■ Problem details:
Lines from the top of the entries down to the line with "如果不指定 initialCapacity，Go 语言会根据实际情况选择一个合适的值。" must be set down exactly as they stand, with both ends retained.

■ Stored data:
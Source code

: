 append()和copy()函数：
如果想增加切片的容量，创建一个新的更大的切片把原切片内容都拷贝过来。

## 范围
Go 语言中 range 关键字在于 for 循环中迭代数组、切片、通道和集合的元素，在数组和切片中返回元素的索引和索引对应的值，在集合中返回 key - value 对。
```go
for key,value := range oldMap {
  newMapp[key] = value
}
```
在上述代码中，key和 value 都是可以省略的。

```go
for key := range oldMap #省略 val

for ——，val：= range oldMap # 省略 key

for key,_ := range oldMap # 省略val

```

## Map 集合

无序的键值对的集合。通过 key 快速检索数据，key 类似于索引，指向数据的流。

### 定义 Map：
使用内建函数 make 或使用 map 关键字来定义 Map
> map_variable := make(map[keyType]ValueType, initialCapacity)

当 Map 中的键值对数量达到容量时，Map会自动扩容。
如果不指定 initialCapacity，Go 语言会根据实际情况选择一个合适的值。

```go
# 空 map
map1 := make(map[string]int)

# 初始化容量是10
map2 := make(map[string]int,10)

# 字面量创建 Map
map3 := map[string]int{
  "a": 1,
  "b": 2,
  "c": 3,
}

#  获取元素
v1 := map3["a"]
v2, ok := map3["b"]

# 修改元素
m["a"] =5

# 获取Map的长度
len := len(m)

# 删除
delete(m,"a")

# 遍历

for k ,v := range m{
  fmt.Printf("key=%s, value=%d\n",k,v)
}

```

■ Exercise response:
Source code

: append()和copy()函数：
如果想增加切片的容量，创建一个新的更大的切片把原切片内容都拷贝过来。

## 范围
Go 语言中 range 关键字在于 for 循环中迭代数组、切片、通道和集合的元素，在数组和切片中返回元素的索引和索引对应的值，在集合中返回 key - value 对。
```go
for key,value := range oldMap {
  newMapp[key] = value
}
```
在上述代码中，key和 value 都是可以省略的。

```go
for key := range oldMap #省略 val

for ——，val：= range oldMap # 省略 key

for key,_ := range oldMap # 省略val

```

## Map 集合

无序的键值对的集合。通过 key 快速检索数据，key 类似于索引，指向数据的流。

### 定义 Map：
使用内建函数 make 或使用 map 关键字来定义 Map
> map_variable := make(map[keyType]ValueType, initialCapacity)

当 Map 中的键值对数量达到容量时，Map会自动扩容。
如果不指定 initialCapacity，Go 语言会根据实际情况选择一个合适的值。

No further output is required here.